Your copy should hold the lines below from the first through the one that contains "シリアライザーは、モデルの特", each retyped exactly, and no pictures.

Start of Block

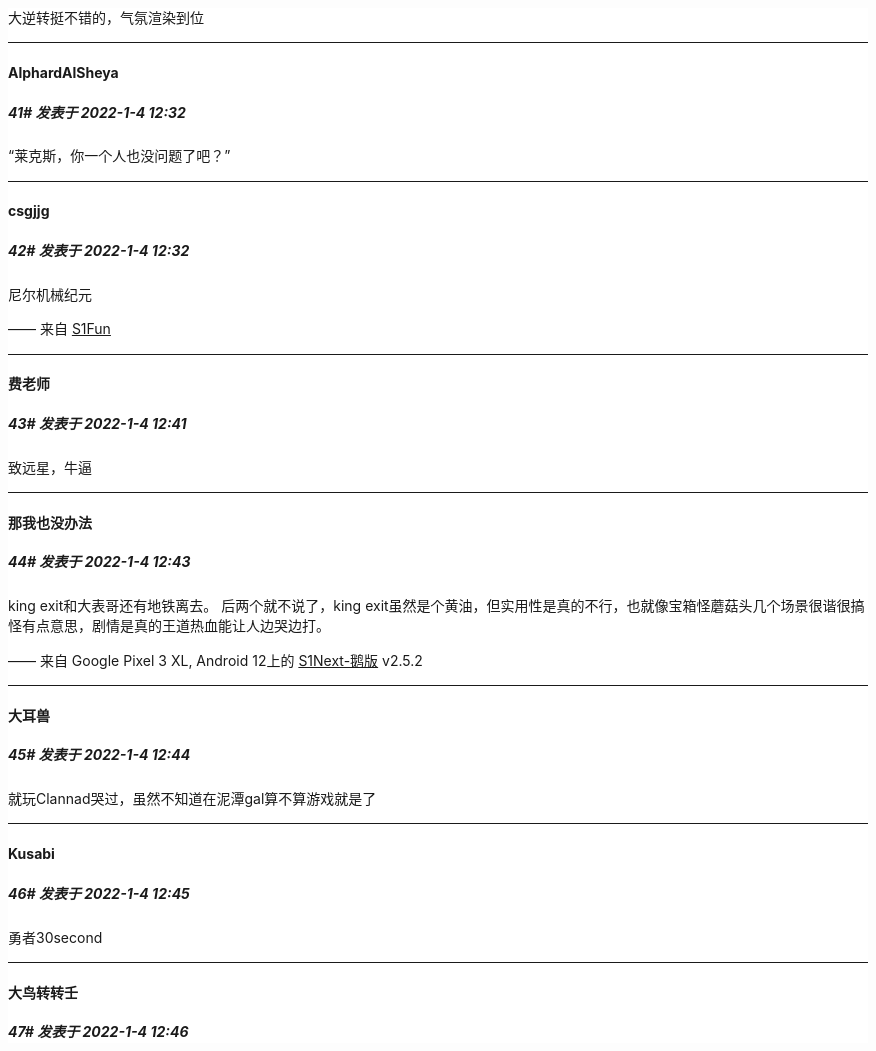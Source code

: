 大逆转挺不错的，气氛渲染到位

*****

####  AlphardAlSheya  
##### 41#       发表于 2022-1-4 12:32

“莱克斯，你一个人也没问题了吧？”

*****

####  csgjjg  
##### 42#       发表于 2022-1-4 12:32

尼尔机械纪元

—— 来自 [S1Fun](https://s1fun.koalcat.com)

*****

####  费老师  
##### 43#       发表于 2022-1-4 12:41

致远星，牛逼

*****

####  那我也没办法  
##### 44#       发表于 2022-1-4 12:43

king exit和大表哥还有地铁离去。
后两个就不说了，king exit虽然是个黄油，但实用性是真的不行，也就像宝箱怪蘑菇头几个场景很谐很搞怪有点意思，剧情是真的王道热血能让人边哭边打。

—— 来自 Google Pixel 3 XL, Android 12上的 [S1Next-鹅版](https://github.com/ykrank/S1-Next/releases) v2.5.2

*****

####  大耳兽  
##### 45#       发表于 2022-1-4 12:44

就玩Clannad哭过，虽然不知道在泥潭gal算不算游戏就是了

*****

####  Kusabi  
##### 46#       发表于 2022-1-4 12:45

勇者30second

*****

####  大鸟转转壬  
##### 47#       发表于 2022-1-4 12:46
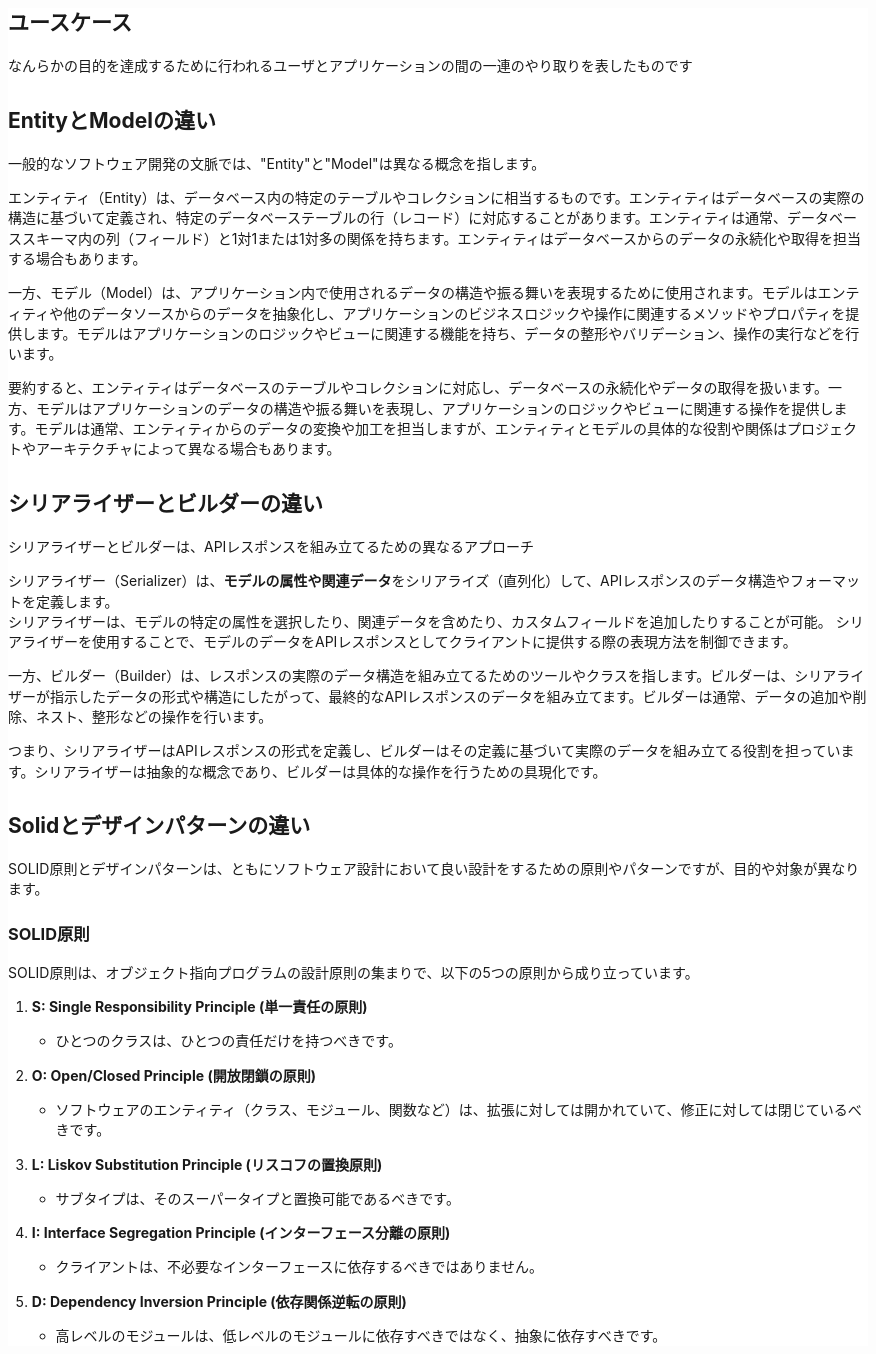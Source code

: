 ## ユースケース

なんらかの目的を達成するために行われるユーザとアプリケーションの間の一連のやり取りを表したものです

## EntityとModelの違い

一般的なソフトウェア開発の文脈では、"Entity"と"Model"は異なる概念を指します。

エンティティ（Entity）は、データベース内の特定のテーブルやコレクションに相当するものです。エンティティはデータベースの実際の構造に基づいて定義され、特定のデータベーステーブルの行（レコード）に対応することがあります。エンティティは通常、データベーススキーマ内の列（フィールド）と1対1または1対多の関係を持ちます。エンティティはデータベースからのデータの永続化や取得を担当する場合もあります。

一方、モデル（Model）は、アプリケーション内で使用されるデータの構造や振る舞いを表現するために使用されます。モデルはエンティティや他のデータソースからのデータを抽象化し、アプリケーションのビジネスロジックや操作に関連するメソッドやプロパティを提供します。モデルはアプリケーションのロジックやビューに関連する機能を持ち、データの整形やバリデーション、操作の実行などを行います。

要約すると、エンティティはデータベースのテーブルやコレクションに対応し、データベースの永続化やデータの取得を扱います。一方、モデルはアプリケーションのデータの構造や振る舞いを表現し、アプリケーションのロジックやビューに関連する操作を提供します。モデルは通常、エンティティからのデータの変換や加工を担当しますが、エンティティとモデルの具体的な役割や関係はプロジェクトやアーキテクチャによって異なる場合もあります。

## シリアライザーとビルダーの違い

シリアライザーとビルダーは、APIレスポンスを組み立てるための異なるアプローチ

シリアライザー（Serializer）は、**モデルの属性や関連データ**をシリアライズ（直列化）して、APIレスポンスのデータ構造やフォーマットを定義します。  
シリアライザーは、モデルの特定の属性を選択したり、関連データを含めたり、カスタムフィールドを追加したりすることが可能。
シリアライザーを使用することで、モデルのデータをAPIレスポンスとしてクライアントに提供する際の表現方法を制御できます。

一方、ビルダー（Builder）は、レスポンスの実際のデータ構造を組み立てるためのツールやクラスを指します。ビルダーは、シリアライザーが指示したデータの形式や構造にしたがって、最終的なAPIレスポンスのデータを組み立てます。ビルダーは通常、データの追加や削除、ネスト、整形などの操作を行います。

つまり、シリアライザーはAPIレスポンスの形式を定義し、ビルダーはその定義に基づいて実際のデータを組み立てる役割を担っています。シリアライザーは抽象的な概念であり、ビルダーは具体的な操作を行うための具現化です。

## Solidとデザインパターンの違い

SOLID原則とデザインパターンは、ともにソフトウェア設計において良い設計をするための原則やパターンですが、目的や対象が異なります。

### SOLID原則

SOLID原則は、オブジェクト指向プログラムの設計原則の集まりで、以下の5つの原則から成り立っています。

1. **S: Single Responsibility Principle (単一責任の原則)**
   - ひとつのクラスは、ひとつの責任だけを持つべきです。

2. **O: Open/Closed Principle (開放閉鎖の原則)**
   - ソフトウェアのエンティティ（クラス、モジュール、関数など）は、拡張に対しては開かれていて、修正に対しては閉じているべきです。

3. **L: Liskov Substitution Principle (リスコフの置換原則)**
   - サブタイプは、そのスーパータイプと置換可能であるべきです。

4. **I: Interface Segregation Principle (インターフェース分離の原則)**
   - クライアントは、不必要なインターフェースに依存するべきではありません。

5. **D: Dependency Inversion Principle (依存関係逆転の原則)**
   - 高レベルのモジュールは、低レベルのモジュールに依存すべきではなく、抽象に依存すべきです。
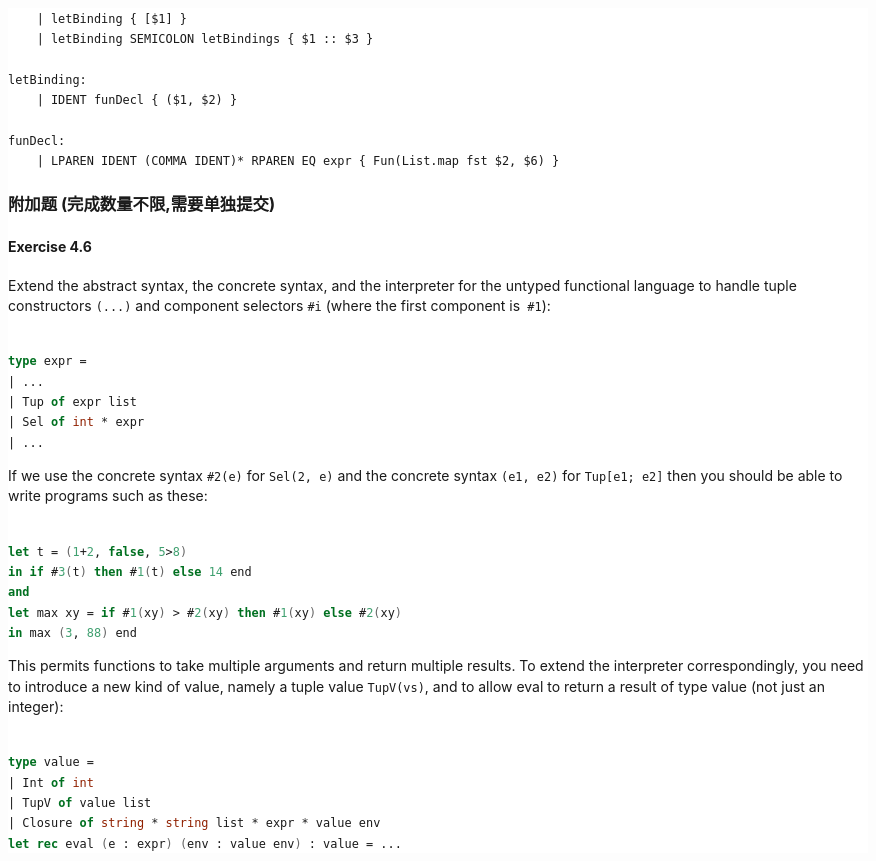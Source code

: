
 ```F#
    | letBinding { [$1] }
    | letBinding SEMICOLON letBindings { $1 :: $3 }

letBinding:
    | IDENT funDecl { ($1, $2) }

funDecl:
    | LPAREN IDENT (COMMA IDENT)* RPAREN EQ expr { Fun(List.map fst $2, $6) }

```



### 附加题 (完成数量不限,需要单独提交)

#### Exercise 4.6

Extend the abstract syntax, the concrete syntax, and the interpreter for
the untyped functional language to handle tuple constructors `(...)` and component
selectors `#i` (where the first component is` #1`):

```fsharp

type expr =
| ...
| Tup of expr list
| Sel of int * expr
| ...

```

If we use the concrete syntax `#2(e)` for `Sel(2, e)` and the concrete syntax
`(e1, e2)` for `Tup[e1; e2]` then you should be able to write programs such as
these:

```fsharp

let t = (1+2, false, 5>8)
in if #3(t) then #1(t) else 14 end
and
let max xy = if #1(xy) > #2(xy) then #1(xy) else #2(xy)
in max (3, 88) end

```

This permits functions to take multiple arguments and return multiple results.
To extend the interpreter correspondingly, you need to introduce a new kind of
value, namely a tuple value `TupV(vs)`, and to allow eval to return a result of
type value (not just an integer):

```fsharp

type value =
| Int of int
| TupV of value list
| Closure of string * string list * expr * value env
let rec eval (e : expr) (env : value env) : value = ...
```


[ch04]: https://plc2023.pages.dev/#/04/funlang.type
[ch05]: https://plc2023.pages.dev/#/05/highOrder.typeInfer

End of Block

● **Task result**
Source code

: 大逆转挺不错的，气氛渲染到位

*****

####  AlphardAlSheya  
##### 41#       发表于 2022-1-4 12:32

“莱克斯，你一个人也没问题了吧？”

*****

####  csgjjg  
##### 42#       发表于 2022-1-4 12:32

尼尔机械纪元

—— 来自 [S1Fun](https://s1fun.koalcat.com)

*****

####  费老师  
##### 43#       发表于 2022-1-4 12:41

致远星，牛逼

*****

####  那我也没办法  
##### 44#       发表于 2022-1-4 12:43

king exit和大表哥还有地铁离去。
后两个就不说了，king exit虽然是个黄油，但实用性是真的不行，也就像宝箱怪蘑菇头几个场景很谐很搞怪有点意思，剧情是真的王道热血能让人边哭边打。

—— 来自 Google Pixel 3 XL, Android 12上的 [S1Next-鹅版](https://github.com/ykrank/S1-Next/releases) v2.5.2

*****

####  大耳兽  
##### 45#       发表于 2022-1-4 12:44

就玩Clannad哭过，虽然不知道在泥潭gal算不算游戏就是了

*****

####  Kusabi  
##### 46#       发表于 2022-1-4 12:45

勇者30second

*****

####  大鸟转转壬  
##### 47#       发表于 2022-1-4 12:46
Source code

: ## ユースケース

なんらかの目的を達成するために行われるユーザとアプリケーションの間の一連のやり取りを表したものです

## EntityとModelの違い

一般的なソフトウェア開発の文脈では、"Entity"と"Model"は異なる概念を指します。

エンティティ（Entity）は、データベース内の特定のテーブルやコレクションに相当するものです。エンティティはデータベースの実際の構造に基づいて定義され、特定のデータベーステーブルの行（レコード）に対応することがあります。エンティティは通常、データベーススキーマ内の列（フィールド）と1対1または1対多の関係を持ちます。エンティティはデータベースからのデータの永続化や取得を担当する場合もあります。

一方、モデル（Model）は、アプリケーション内で使用されるデータの構造や振る舞いを表現するために使用されます。モデルはエンティティや他のデータソースからのデータを抽象化し、アプリケーションのビジネスロジックや操作に関連するメソッドやプロパティを提供します。モデルはアプリケーションのロジックやビューに関連する機能を持ち、データの整形やバリデーション、操作の実行などを行います。

要約すると、エンティティはデータベースのテーブルやコレクションに対応し、データベースの永続化やデータの取得を扱います。一方、モデルはアプリケーションのデータの構造や振る舞いを表現し、アプリケーションのロジックやビューに関連する操作を提供します。モデルは通常、エンティティからのデータの変換や加工を担当しますが、エンティティとモデルの具体的な役割や関係はプロジェクトやアーキテクチャによって異なる場合もあります。

## シリアライザーとビルダーの違い

シリアライザーとビルダーは、APIレスポンスを組み立てるための異なるアプローチ

シリアライザー（Serializer）は、**モデルの属性や関連データ**をシリアライズ（直列化）して、APIレスポンスのデータ構造やフォーマットを定義します。  
シリアライザーは、モデルの特定の属性を選択したり、関連データを含めたり、カスタムフィールドを追加したりすることが可能。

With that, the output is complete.